От всей души благодарю Вас за добрые советы. Вне всякого сомнения Вы правы. И совершенно справедливо считаете, что все происходящее со мной отражает мою сущность и что я сам разматываю свою судьбу, словно паук нить паутины. Вы говорите, что «во мне самом кроется причина того, что меня гнетет, но свобода моя остается даром божиим». Увы! Я утратил способность к философствованию. А теперь к тому же еще и заболел. Я словно раздвоился. Одна моя половина валяется в постели, вся во власти необъяснимых страхов, не слушает, что говорит Элен, отказывается от пищи; другая же витает где-то, с наслаждением погрузившись в некую уютную нирвану. Какая же половина на самом деле я? Не могу понять. Доктор высказался поистине великолепно: «Ему нужен отдых». Будто я и так уже не объелся отдыхом!
Но последний раз я прервался на полуслове. Разрешите мне продолжить повесть о некоем непостижимом персонаже — Жан-Мари Кере. Если память мне не изменяет, ему был объявлен бойкот. Но вот бойкоту пришел конец. В один прекрасный день с неба спустился молодой человек по имени Эрве, с цветами — роскошным букетом роз, от которого в гостиной сразу стало светлее, а к Элен вернулся утраченный дар речи.
«Ты только посмотри, что нам принес мсье Ле Дэнф!» — обратилась она ко мне впервые за… по-моему, за очень долгое время. Я был в пижаме. Подойдя к двери спальни, я поблагодарил Эрве и тотчас вернулся в постель. Розы… Эрве… уф-ф! Говорили они обо мне, и это было так забавно, точно я присутствовал на театральном представлении.
Элен: Он уже неделю такой. С ним говоришь, а он не отвечает (Вранье. Она же первая перестала со мной говорить.)
Эрве: А врач что считает?
Элен: Да ничего особенного. Говорит, что у него вроде бы легкая депрессия. Но вы ведь понимаете, как одно нанизывается на другое. То ли он из-за депрессии бросил работу, то ли работа его утомила и вызвала депрессию? Я прямо совсем помешалась. А каким он был, когда вы его знали?
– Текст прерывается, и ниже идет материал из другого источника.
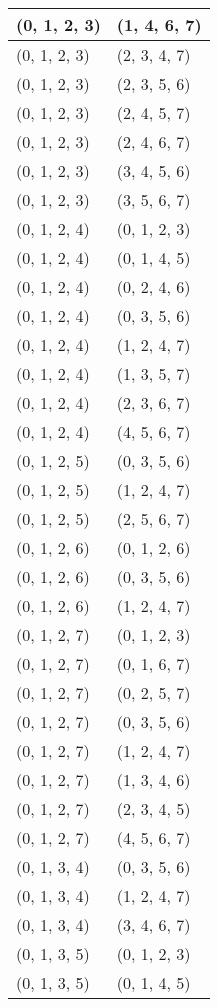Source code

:\begin{footnotesize}
\begin{longtable}[c]{|l|l|}
(0, 1, 2, 3)
&(1, 4, 6, 7)
\\ \hline
(0, 1, 2, 3)
&(2, 3, 4, 7)
\\ \hline
(0, 1, 2, 3)
&(2, 3, 5, 6)
\\ \hline
(0, 1, 2, 3)
&(2, 4, 5, 7)
\\ \hline
(0, 1, 2, 3)
&(2, 4, 6, 7)
\\ \hline
(0, 1, 2, 3)
&(3, 4, 5, 6)
\\ \hline
(0, 1, 2, 3)
&(3, 5, 6, 7)
\\ \hline
(0, 1, 2, 4)
&(0, 1, 2, 3)
\\ \hline
(0, 1, 2, 4)
&(0, 1, 4, 5)
\\ \hline
(0, 1, 2, 4)
&(0, 2, 4, 6)
\\ \hline
(0, 1, 2, 4)
&(0, 3, 5, 6)
\\ \hline
(0, 1, 2, 4)
&(1, 2, 4, 7)
\\ \hline
(0, 1, 2, 4)
&(1, 3, 5, 7)
\\ \hline
(0, 1, 2, 4)
&(2, 3, 6, 7)
\\ \hline
(0, 1, 2, 4)
&(4, 5, 6, 7)
\\ \hline
(0, 1, 2, 5)
&(0, 3, 5, 6)
\\ \hline
(0, 1, 2, 5)
&(1, 2, 4, 7)
\\ \hline
(0, 1, 2, 5)
&(2, 5, 6, 7)
\\ \hline
(0, 1, 2, 6)
&(0, 1, 2, 6)
\\ \hline
(0, 1, 2, 6)
&(0, 3, 5, 6)
\\ \hline
(0, 1, 2, 6)
&(1, 2, 4, 7)
\\ \hline
(0, 1, 2, 7)
&(0, 1, 2, 3)
\\ \hline
(0, 1, 2, 7)
&(0, 1, 6, 7)
\\ \hline
(0, 1, 2, 7)
&(0, 2, 5, 7)
\\ \hline
(0, 1, 2, 7)
&(0, 3, 5, 6)
\\ \hline
(0, 1, 2, 7)
&(1, 2, 4, 7)
\\ \hline
(0, 1, 2, 7)
&(1, 3, 4, 6)
\\ \hline
(0, 1, 2, 7)
&(2, 3, 4, 5)
\\ \hline
(0, 1, 2, 7)
&(4, 5, 6, 7)
\\ \hline
(0, 1, 3, 4)
&(0, 3, 5, 6)
\\ \hline
(0, 1, 3, 4)
&(1, 2, 4, 7)
\\ \hline
(0, 1, 3, 4)
&(3, 4, 6, 7)
\\ \hline
(0, 1, 3, 5)
&(0, 1, 2, 3)
\\ \hline
(0, 1, 3, 5)
&(0, 1, 4, 5)
\\ \hline

\end{longtable}
\end{footnotesize}
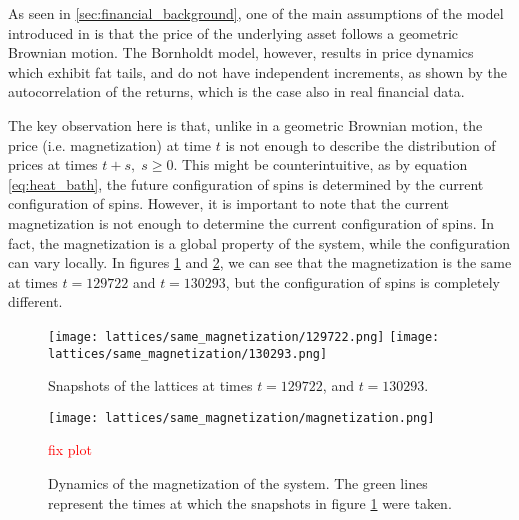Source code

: As seen in \ref{sec:financial_background}, one of the main assumptions of the model introduced in \cite{black_scholes} is that the price of the underlying asset follows a geometric Brownian motion. The Bornholdt model, however, results in price dynamics which exhibit fat tails, and do not have independent increments, as shown by the autocorrelation of the returns, which is the case also in real financial data.

The key observation here is that, unlike in a geometric Brownian motion, the price (i.e. magnetization) at time $t$ is not enough to describe the distribution of prices at times $t+s, \; s\geq 0$. This might be counterintuitive, as by equation \ref{eq:heat_bath}, the future configuration of spins is determined by the current configuration of spins. However, it is important to note that the current magnetization is not enough to determine the current configuration of spins. In fact, the magnetization is a global property of the system, while the configuration can vary locally. In figures \ref{fig:lattices_m100} and \ref{fig:magnetization_m100}, we can see that the magnetization is the same at times $t=129722$ and $t=130293$, but the configuration of spins is completely different.

\begin{figure}[H]
    \centering
    \texttt{[image: lattices/same\_magnetization/129722.png]}
    \texttt{[image: lattices/same\_magnetization/130293.png]}
    \caption{Snapshots of the lattices at times $t=129722$, and $t=130293$.}
    \label{fig:lattices_m100}
\end{figure}

\begin{figure}[H]
    \centering
    \texttt{[image: lattices/same\_magnetization/magnetization.png]}
    \caption{Dynamics of the magnetization of the system. The green lines represent the times at which the snapshots in figure \ref{fig:lattices_m100} were taken.} \textcolor{red}{fix plot}
    \label{fig:magnetization_m100}
\end{figure}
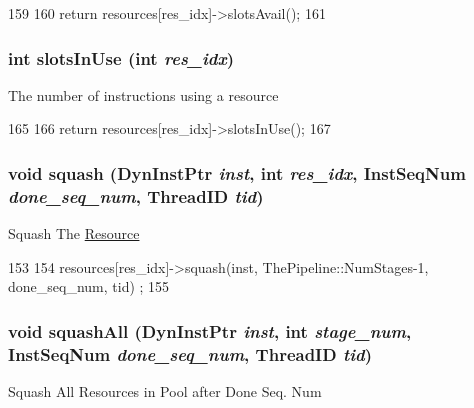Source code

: \begin{DoxyCode}
159 {
160     return resources[res_idx]->slotsAvail();
161 }
\end{DoxyCode}
\hypertarget{classResourcePool_ac30878605317c199fc4371360bce7e0c}{
\subsubsection[{slotsInUse}]{\setlength{\rightskip}{0pt plus 5cm}int slotsInUse (int {\em res\_\-idx})}}
\label{classResourcePool_ac30878605317c199fc4371360bce7e0c}
The number of instructions using a resource 


\begin{DoxyCode}
165 {
166     return resources[res_idx]->slotsInUse();
167 }
\end{DoxyCode}
\hypertarget{classResourcePool_a1e6b072b1524df996c37c65f032c0c5e}{
\subsubsection[{squash}]{\setlength{\rightskip}{0pt plus 5cm}void squash ({\bf DynInstPtr} {\em inst}, \/  int {\em res\_\-idx}, \/  {\bf InstSeqNum} {\em done\_\-seq\_\-num}, \/  {\bf ThreadID} {\em tid})}}
\label{classResourcePool_a1e6b072b1524df996c37c65f032c0c5e}
Squash The \hyperlink{classResource}{Resource} 


\begin{DoxyCode}
153 {
154     resources[res_idx]->squash(inst, ThePipeline::NumStages-1, done_seq_num, tid)
      ;
155 }
\end{DoxyCode}
\hypertarget{classResourcePool_a58b8c9f76e422935e05267f75493d722}{
\subsubsection[{squashAll}]{\setlength{\rightskip}{0pt plus 5cm}void squashAll ({\bf DynInstPtr} {\em inst}, \/  int {\em stage\_\-num}, \/  {\bf InstSeqNum} {\em done\_\-seq\_\-num}, \/  {\bf ThreadID} {\em tid})}}
\label{classResourcePool_a58b8c9f76e422935e05267f75493d722}
Squash All Resources in Pool after Done Seq. Num 


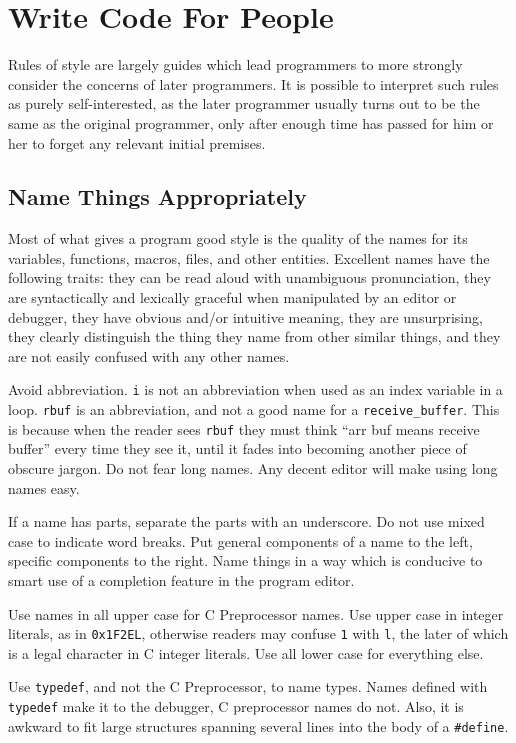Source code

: \documentclass{lulu}
\newcommand{\code}[1]{\texttt{#1}\xspace}
\newcommand{\heading}[1]{\markboth{\textup{\thechapter\ -- #1}}{}}
\begin{document}
\chapter{Write Code For People}
\heading{Write Code For People}

Rules of style are largely guides which lead programmers to more
strongly consider the concerns of later programmers.  It is possible
to interpret such rules as purely self-interested, as the later
programmer usually turns out to be the same as the original
programmer, only after enough time has passed for him or her to forget
any relevant initial premises.

\section{Name Things Appropriately}

Most of what gives a program good style is the quality of the names
for its variables, functions, macros, files, and other entities.
Excellent names have the following traits: they can be read aloud with
unambiguous pronunciation, they are syntactically and lexically
graceful when manipulated by an editor or debugger, they have obvious
and/or intuitive meaning, they are unsurprising, they clearly
distinguish the thing they name from other similar things, and they
are not easily confused with any other names.

Avoid abbreviation.  \code{i} is not an abbreviation when used as an
index variable in a loop.  \code{rbuf} is an abbreviation, and not a
good name for a \code{receive\_buffer}.  This is because when the
reader sees \code{rbuf} they must think ``arr buf means receive
buffer'' every time they see it, until it fades into becoming another
piece of obscure jargon.  Do not fear long names.  Any decent editor
will make using long names easy.

If a name has parts, separate the parts with an underscore.  Do not
use mixed case to indicate word breaks.  Put general components of a
name to the left, specific components to the right.  Name things in a
way which is conducive to smart use of a completion feature in the
program editor.

Use names in all upper case for C Preprocessor names.  Use upper case
in integer literals, as in \code{0x1F2EL}, otherwise readers may
confuse \code{1} with \code{l}, the later of which is a legal
character in C integer literals.  Use all lower case for everything
else.

Use \code{typedef}, and not the C Preprocessor, to name types.  Names
defined with \code{typedef} make it to the debugger, C preprocessor
names do not.  Also, it is awkward to fit large structures spanning
several lines into the body of a \code{\#define}.
\end{document}
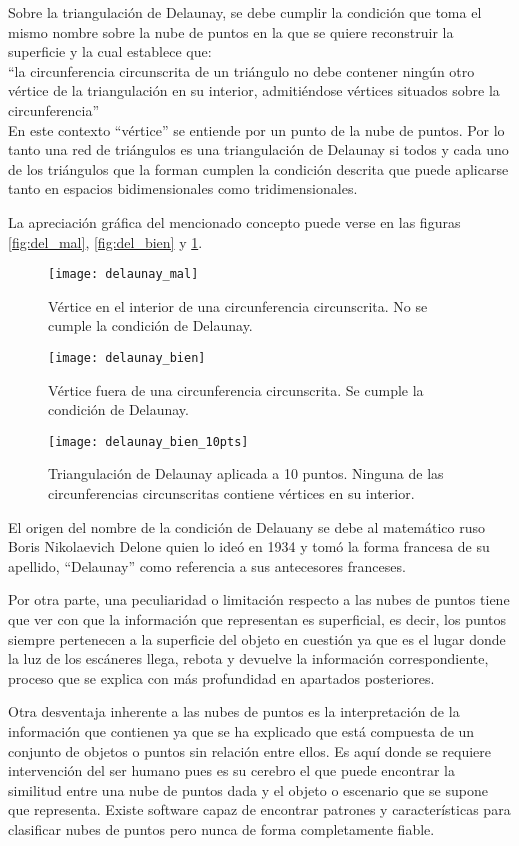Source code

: Sobre la triangulación de Delaunay, se debe cumplir la condición que toma el mismo nombre sobre la nube de puntos en la que se quiere reconstruir la superficie y la cual establece que:
\\
``la circunferencia circunscrita de un triángulo no debe contener ningún otro vértice de la triangulación en su interior, admitiéndose vértices situados sobre la circunferencia''
\\
En este contexto ``vértice'' se entiende por un punto de la nube de puntos.
Por lo tanto una red de triángulos es una triangulación de Delaunay si todos y cada uno de los triángulos que la forman cumplen la condición descrita que puede aplicarse tanto en espacios bidimensionales como tridimensionales.

La apreciación gráfica del mencionado concepto puede verse en las figuras \ref{fig:del_mal}, \ref{fig:del_bien} y \ref{fig:del_bien_10pts}.

\begin{figure}[!htb]
  \texttt{[image: delaunay\_mal]} 
\caption{Vértice en el interior de una circunferencia circunscrita. No se cumple la condición de Delaunay.}
\label{fig:del_mal}
\endminipage\hfill
{}
 \texttt{[image: delaunay\_bien]}
\caption{Vértice fuera de una circunferencia circunscrita. Se cumple la condición de Delaunay.}
\label{fig:del_bien}
\endminipage\hfill
{}
  \texttt{[image: delaunay\_bien\_10pts]}
\caption{Triangulación de Delaunay aplicada a 10 puntos. Ninguna de las circunferencias circunscritas contiene vértices en su interior.}
\label{fig:del_bien_10pts}
\endminipage\hfill
\end{figure}


El origen del nombre de la condición de Delauany se debe al matemático ruso Boris Nikolaevich Delone quien lo ideó en 1934 y tomó la forma francesa de su apellido, ``Delaunay'' como referencia a sus antecesores franceses.


Por otra parte, una peculiaridad o limitación respecto a las nubes de puntos tiene que ver con que la
información que representan es superficial, es decir, los puntos siempre pertenecen a la superficie del
objeto en cuestión ya que es el lugar donde la luz de los escáneres llega, rebota y devuelve la
información correspondiente, proceso que se explica con más profundidad en apartados posteriores.

Otra desventaja inherente a las nubes de puntos es la interpretación de la información que contienen ya
que se ha explicado que está compuesta de un conjunto de objetos o puntos sin relación entre ellos. Es
aquí donde se requiere intervención del ser humano pues es su cerebro el que puede encontrar la similitud
entre una nube de puntos dada y el objeto o escenario que se supone que representa. Existe software capaz
de encontrar patrones y características para clasificar nubes de puntos pero nunca de forma
completamente fiable.

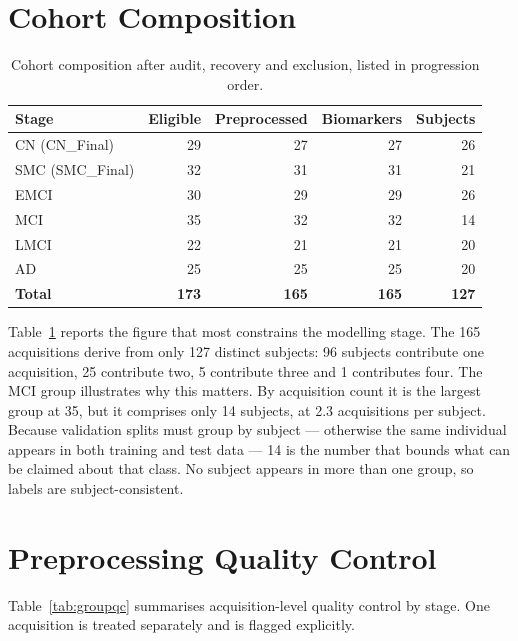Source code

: \documentclass{ssnreview}
\begin{document}
\section{Cohort Composition}

\begin{table}[!htbp]
\centering
\caption[Cohort composition by stage]{Cohort composition after audit, recovery and exclusion, listed in
progression order.}
\label{tab:cohort}
\small
\begin{tabular}{lrrrr}
\toprule
\textbf{Stage} & \textbf{Eligible} & \textbf{Preprocessed} & \textbf{Biomarkers} &
\textbf{Subjects} \\
\midrule
CN (CN\_Final)   & 29 & 27 & 27 & 26 \\
SMC (SMC\_Final) & 32 & 31 & 31 & 21 \\
EMCI      & 30 & 29 & 29 & 26 \\
MCI       & 35 & 32 & 32 & 14 \\
LMCI      & 22 & 21 & 21 & 20 \\
AD        & 25 & 25 & 25 & 20 \\
\midrule
\textbf{Total} & \textbf{173} & \textbf{165} & \textbf{165} & \textbf{127} \\
\bottomrule
\end{tabular}
\end{table}

Table~\ref{tab:cohort} reports the figure that most constrains the modelling stage.
The 165 acquisitions derive from only 127 distinct subjects: 96 subjects contribute
one acquisition, 25 contribute two, 5 contribute three and 1 contributes four. The
MCI group illustrates why this matters. By acquisition count it is the largest group
at 35, but it comprises only 14 subjects, at 2.3 acquisitions per subject. Because
validation splits must group by subject --- otherwise the same individual appears in
both training and test data --- 14 is the number that bounds what can be claimed
about that class. No subject appears in more than one group, so labels are
subject-consistent.

\section{Preprocessing Quality Control}\label{sec:qc}

Table~\ref{tab:groupqc} summarises acquisition-level quality control by stage. One
acquisition is treated separately and is flagged explicitly.
\end{document}
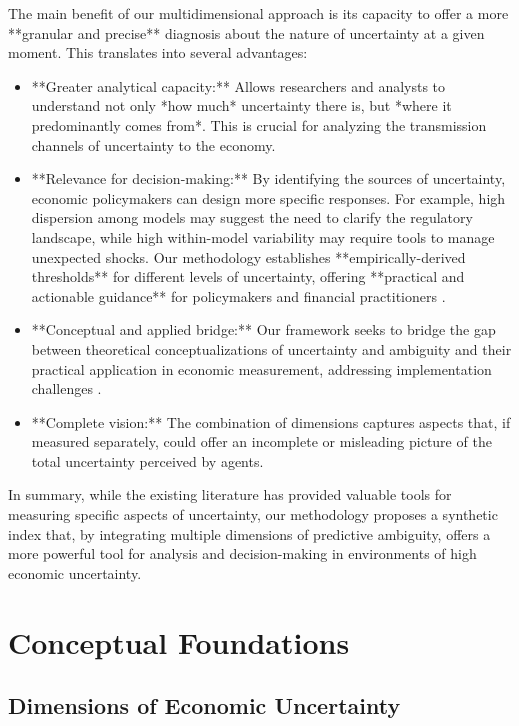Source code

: \documentclass[5p,authoryear]{elsarticle}
\begin{document}
The main benefit of our multidimensional approach is its capacity to offer a more **granular and precise** diagnosis about the nature of uncertainty at a given moment. This translates into several advantages:
\begin{itemize}
    \item **Greater analytical capacity:** Allows researchers and analysts to understand not only *how much* uncertainty there is, but *where it predominantly comes from*. This is crucial for analyzing the transmission channels of uncertainty to the economy.
    \item **Relevance for decision-making:** By identifying the sources of uncertainty, economic policymakers can design more specific responses. For example, high dispersion among models may suggest the need to clarify the regulatory landscape, while high within-model variability may require tools to manage unexpected shocks. Our methodology establishes **empirically-derived thresholds** for different levels of uncertainty, offering **practical and actionable guidance** for policymakers and financial practitioners \cite{risk_analysis}.
    \item **Conceptual and applied bridge:** Our framework seeks to bridge the gap between theoretical conceptualizations of uncertainty and ambiguity and their practical application in economic measurement, addressing implementation challenges \cite{risk_analysis}.
    \item **Complete vision:** The combination of dimensions captures aspects that, if measured separately, could offer an incomplete or misleading picture of the total uncertainty perceived by agents.
\end{itemize}

In summary, while the existing literature has provided valuable tools for measuring specific aspects of uncertainty, our methodology proposes a synthetic index that, by integrating multiple dimensions of predictive ambiguity, offers a more powerful tool for analysis and decision-making in environments of high economic uncertainty.

\section{Conceptual Foundations}

\subsection{Dimensions of Economic Uncertainty}
\end{document}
Эрве: О! Это был человек замечательный! (Спасибо, Эрве. Я-то думаю, что не такой уж замечательный.) Энергичный, работяга. Всегда таскал под мышкой книги. Правда, у него и тогда бывали перепады настроения. И всегда его тянуло к крайностям. (Тут я чуть было не накинулся на него с бранью. Куда он сует свой нос?)
Элен: Что же, по-вашему, мне теперь делать?
Эрве: Надо вытаскивать его из этого маразма. Ему необходимо найти какое-нибудь занятие. Вы имеете на него влияние?
Элен: Да, какое-то, наверное, имею.
Эрве: Тогда заставьте его согласиться на что угодно. (Ха-ха! Нашелся добряк! Почему бы мне не стать садовым сторожем, пока он тут разглагольствует?!) Мне, во всяком случае, кажется, хоть я и не врач, что его надо чем-то занять. Потом подыщем для него что-нибудь получше, более приемлемое. Но сначала нужно, чтобы он начал выходить из дому и жить нормальной жизнью. Но так или иначе, вы не одна. Я рядом.
Да-а, он всегда наготове! Этакий симпатичный маленький скаут! Совсем как раньше. Несколько реплик я прослушал, потому что они оба вышли в переднюю. Потом Элен вернулась и, наклонившись, поцеловала меня.
«Мы больше не сердимся, — сказала она. — Эрве твой все правильно советует! Он считает, что ты должен согласиться на любую работу, а потом уж найдешь себе место по душе».